## Iterated Prisoner's Dilemma Blogging: Dyson and Press Really Are Very Clever Indeed...

Cosma Shalizi directs me to:

[…]

Basically, consider the strategy space of one-period look-back mixed strategies. And take the strategy S = { p(C|CC)=1/2-ε, p(C|CD)=1/4+ε', p(C|DC)=0, p(D|DD)=0 }.

If the opponent cooperates all the time, their average score is a little better than the DD payoff 1--giving them an incentive to choose a strategy that cooperates some time. If they cooperate all the time, then your average score is a little worse than 4--pretty good. And if they do anything other than cooperate all the time, their score falls and is worse than if they cooperate all the time. Thus in this strategy space { P(C )=1 } is a dominant strategy for the opponent *if you choose your strategy first*.

Of course, this is not a Nash equilibrium: if the opponent is playing C you should play ~~C as well.~~ **D and really clean up.**

And two opponents each thinking that they move first and committing to S do rather badly: they end up in (D,D) for all time.

Cosma also directs me to:

KARL SIGMUND & MARTIN NOWAK: A comment on Press-Dyson (PNAS)Being close means not being there.
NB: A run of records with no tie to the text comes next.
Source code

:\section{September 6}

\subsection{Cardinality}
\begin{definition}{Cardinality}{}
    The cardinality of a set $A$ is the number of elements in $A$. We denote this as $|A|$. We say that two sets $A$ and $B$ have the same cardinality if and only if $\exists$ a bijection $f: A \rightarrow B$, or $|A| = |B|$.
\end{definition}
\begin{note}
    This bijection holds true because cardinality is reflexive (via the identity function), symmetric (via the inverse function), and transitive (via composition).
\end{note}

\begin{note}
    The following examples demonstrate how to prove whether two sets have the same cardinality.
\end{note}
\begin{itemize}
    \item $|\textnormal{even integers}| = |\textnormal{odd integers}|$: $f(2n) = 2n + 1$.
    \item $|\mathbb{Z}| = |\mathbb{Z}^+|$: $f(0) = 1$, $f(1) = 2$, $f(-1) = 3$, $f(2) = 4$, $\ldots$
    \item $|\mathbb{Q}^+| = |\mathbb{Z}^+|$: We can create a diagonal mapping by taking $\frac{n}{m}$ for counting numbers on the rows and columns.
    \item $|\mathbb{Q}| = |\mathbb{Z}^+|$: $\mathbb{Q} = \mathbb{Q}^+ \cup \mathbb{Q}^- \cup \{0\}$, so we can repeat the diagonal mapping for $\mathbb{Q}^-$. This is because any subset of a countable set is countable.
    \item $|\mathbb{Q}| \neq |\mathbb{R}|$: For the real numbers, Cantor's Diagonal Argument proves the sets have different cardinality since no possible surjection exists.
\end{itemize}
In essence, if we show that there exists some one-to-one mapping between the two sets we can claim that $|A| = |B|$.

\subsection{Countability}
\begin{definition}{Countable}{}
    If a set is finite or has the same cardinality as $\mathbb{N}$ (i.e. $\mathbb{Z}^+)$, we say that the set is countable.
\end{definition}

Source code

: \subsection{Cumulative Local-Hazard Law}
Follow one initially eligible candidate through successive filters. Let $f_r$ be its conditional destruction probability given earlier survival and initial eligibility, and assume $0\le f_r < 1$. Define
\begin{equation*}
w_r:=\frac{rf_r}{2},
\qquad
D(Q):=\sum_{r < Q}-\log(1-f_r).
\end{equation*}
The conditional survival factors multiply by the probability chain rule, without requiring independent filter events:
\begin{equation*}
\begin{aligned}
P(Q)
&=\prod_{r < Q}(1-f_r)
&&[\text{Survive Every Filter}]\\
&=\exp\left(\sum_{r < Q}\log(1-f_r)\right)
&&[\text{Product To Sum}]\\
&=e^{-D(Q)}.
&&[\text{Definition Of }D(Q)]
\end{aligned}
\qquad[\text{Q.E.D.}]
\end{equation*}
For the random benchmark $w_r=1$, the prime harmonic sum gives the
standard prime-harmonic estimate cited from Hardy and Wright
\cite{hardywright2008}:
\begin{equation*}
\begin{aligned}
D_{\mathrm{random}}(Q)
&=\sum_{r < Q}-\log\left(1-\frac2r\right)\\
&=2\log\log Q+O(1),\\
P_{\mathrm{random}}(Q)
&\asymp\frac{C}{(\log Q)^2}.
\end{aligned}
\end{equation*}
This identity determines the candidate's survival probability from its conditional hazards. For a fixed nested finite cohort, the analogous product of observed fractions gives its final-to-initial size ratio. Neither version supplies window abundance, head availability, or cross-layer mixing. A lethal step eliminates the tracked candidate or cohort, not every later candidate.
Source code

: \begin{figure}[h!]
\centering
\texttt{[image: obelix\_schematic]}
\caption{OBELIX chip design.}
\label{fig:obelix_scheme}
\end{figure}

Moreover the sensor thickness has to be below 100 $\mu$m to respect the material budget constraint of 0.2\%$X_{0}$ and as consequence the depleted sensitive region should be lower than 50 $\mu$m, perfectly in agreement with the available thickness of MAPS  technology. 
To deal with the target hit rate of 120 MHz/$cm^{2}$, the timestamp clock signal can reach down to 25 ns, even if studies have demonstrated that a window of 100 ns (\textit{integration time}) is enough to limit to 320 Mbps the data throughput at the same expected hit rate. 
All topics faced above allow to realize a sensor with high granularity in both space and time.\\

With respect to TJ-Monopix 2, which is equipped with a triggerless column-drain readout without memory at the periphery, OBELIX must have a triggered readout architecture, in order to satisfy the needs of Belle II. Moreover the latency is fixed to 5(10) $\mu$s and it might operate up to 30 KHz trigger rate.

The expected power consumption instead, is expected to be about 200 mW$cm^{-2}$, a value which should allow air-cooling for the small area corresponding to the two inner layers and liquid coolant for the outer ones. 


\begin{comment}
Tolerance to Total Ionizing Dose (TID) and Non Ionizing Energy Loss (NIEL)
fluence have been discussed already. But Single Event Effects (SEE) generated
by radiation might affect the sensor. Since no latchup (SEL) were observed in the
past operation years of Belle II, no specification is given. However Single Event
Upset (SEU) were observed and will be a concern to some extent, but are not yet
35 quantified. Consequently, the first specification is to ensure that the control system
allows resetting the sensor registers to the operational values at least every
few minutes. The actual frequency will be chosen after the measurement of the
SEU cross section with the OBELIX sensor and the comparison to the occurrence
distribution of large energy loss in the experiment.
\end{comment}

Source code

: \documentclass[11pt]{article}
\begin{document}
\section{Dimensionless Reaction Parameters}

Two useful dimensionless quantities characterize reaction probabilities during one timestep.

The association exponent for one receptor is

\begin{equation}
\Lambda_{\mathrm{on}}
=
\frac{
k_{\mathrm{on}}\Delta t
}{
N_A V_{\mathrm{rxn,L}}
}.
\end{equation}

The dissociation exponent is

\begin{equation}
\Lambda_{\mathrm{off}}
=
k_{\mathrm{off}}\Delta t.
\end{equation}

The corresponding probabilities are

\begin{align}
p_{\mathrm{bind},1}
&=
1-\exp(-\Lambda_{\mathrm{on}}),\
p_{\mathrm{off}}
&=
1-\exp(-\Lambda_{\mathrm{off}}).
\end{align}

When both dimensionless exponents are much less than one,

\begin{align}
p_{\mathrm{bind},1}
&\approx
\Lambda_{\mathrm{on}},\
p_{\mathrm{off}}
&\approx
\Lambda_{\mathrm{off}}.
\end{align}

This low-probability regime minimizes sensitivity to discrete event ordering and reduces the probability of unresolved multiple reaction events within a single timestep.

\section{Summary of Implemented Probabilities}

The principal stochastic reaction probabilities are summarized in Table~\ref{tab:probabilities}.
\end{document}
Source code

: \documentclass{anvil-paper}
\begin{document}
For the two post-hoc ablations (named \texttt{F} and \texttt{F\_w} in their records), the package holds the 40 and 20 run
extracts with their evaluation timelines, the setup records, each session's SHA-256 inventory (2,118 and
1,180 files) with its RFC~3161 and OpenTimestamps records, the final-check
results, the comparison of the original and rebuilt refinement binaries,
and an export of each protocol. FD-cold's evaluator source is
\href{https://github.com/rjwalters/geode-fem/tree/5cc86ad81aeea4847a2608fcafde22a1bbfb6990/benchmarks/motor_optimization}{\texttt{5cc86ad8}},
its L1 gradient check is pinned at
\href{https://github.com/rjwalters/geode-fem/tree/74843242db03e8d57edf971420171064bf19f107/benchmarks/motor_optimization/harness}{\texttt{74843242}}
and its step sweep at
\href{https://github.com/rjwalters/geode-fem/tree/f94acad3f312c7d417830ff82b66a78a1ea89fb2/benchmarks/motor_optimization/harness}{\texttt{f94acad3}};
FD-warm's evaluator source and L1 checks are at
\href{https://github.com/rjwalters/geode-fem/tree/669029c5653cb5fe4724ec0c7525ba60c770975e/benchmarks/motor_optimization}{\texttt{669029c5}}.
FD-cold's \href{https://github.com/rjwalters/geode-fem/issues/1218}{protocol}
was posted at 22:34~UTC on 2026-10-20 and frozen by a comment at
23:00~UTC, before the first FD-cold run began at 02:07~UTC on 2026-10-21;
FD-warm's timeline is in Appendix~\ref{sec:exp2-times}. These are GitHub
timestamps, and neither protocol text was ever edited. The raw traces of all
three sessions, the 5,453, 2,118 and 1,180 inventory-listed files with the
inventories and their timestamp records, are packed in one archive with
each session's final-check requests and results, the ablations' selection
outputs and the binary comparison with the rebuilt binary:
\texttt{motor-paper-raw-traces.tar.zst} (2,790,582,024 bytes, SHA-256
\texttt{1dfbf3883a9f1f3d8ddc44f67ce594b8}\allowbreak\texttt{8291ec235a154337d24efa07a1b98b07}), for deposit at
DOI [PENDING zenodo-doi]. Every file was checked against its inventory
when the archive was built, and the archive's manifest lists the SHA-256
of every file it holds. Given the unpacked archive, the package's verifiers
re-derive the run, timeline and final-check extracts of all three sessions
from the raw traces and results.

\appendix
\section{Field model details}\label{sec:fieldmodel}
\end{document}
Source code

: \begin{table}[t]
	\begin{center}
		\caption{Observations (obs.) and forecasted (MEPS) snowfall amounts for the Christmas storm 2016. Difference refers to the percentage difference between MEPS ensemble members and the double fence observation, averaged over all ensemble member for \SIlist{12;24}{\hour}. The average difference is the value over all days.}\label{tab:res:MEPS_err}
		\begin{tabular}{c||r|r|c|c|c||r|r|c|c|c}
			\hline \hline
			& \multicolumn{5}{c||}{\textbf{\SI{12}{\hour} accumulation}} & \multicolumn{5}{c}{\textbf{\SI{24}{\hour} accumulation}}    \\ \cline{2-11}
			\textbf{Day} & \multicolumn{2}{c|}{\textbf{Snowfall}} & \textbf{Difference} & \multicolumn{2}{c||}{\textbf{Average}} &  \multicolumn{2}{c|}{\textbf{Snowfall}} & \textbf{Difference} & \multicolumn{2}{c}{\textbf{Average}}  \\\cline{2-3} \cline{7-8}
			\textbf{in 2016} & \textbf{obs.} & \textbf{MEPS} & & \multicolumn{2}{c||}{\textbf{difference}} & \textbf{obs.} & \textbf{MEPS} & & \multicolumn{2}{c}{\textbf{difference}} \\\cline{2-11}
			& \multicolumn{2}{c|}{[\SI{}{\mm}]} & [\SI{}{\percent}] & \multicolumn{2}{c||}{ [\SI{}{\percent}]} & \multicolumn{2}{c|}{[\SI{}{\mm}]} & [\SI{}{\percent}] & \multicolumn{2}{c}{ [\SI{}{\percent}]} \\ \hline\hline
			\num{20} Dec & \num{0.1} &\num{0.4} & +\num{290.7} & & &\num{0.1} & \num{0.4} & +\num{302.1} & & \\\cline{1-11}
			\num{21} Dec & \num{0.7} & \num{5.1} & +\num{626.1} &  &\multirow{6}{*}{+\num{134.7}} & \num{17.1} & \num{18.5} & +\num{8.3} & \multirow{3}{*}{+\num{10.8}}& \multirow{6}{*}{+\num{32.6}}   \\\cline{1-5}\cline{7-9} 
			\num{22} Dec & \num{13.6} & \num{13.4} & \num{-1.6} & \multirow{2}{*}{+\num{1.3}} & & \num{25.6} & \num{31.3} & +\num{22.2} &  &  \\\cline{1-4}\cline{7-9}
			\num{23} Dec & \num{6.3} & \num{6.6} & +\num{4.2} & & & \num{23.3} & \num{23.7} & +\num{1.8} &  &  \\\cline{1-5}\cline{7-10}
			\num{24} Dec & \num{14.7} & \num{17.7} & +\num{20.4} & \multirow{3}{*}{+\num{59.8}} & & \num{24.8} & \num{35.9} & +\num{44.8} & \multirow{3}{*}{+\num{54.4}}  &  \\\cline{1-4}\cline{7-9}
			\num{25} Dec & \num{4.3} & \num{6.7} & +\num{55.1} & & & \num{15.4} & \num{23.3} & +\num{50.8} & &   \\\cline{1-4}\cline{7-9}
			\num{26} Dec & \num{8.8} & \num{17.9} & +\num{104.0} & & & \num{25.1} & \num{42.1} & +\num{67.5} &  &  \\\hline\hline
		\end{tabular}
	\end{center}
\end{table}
We had known about strategies that allow to nail down the opponent's payoff to an arbitrary level [1,2], but not about the vast and fascinating realm of zero determinant (ZD) strategies that enforce a linear relation between the payoffs for the two players. This opens a new facet in the study of trigger strategies and folk theorems for iterated games, and offers a highly stimulating approach for moral philosophers enquiring about 'egoistic' and 'tuistic' viewpoints.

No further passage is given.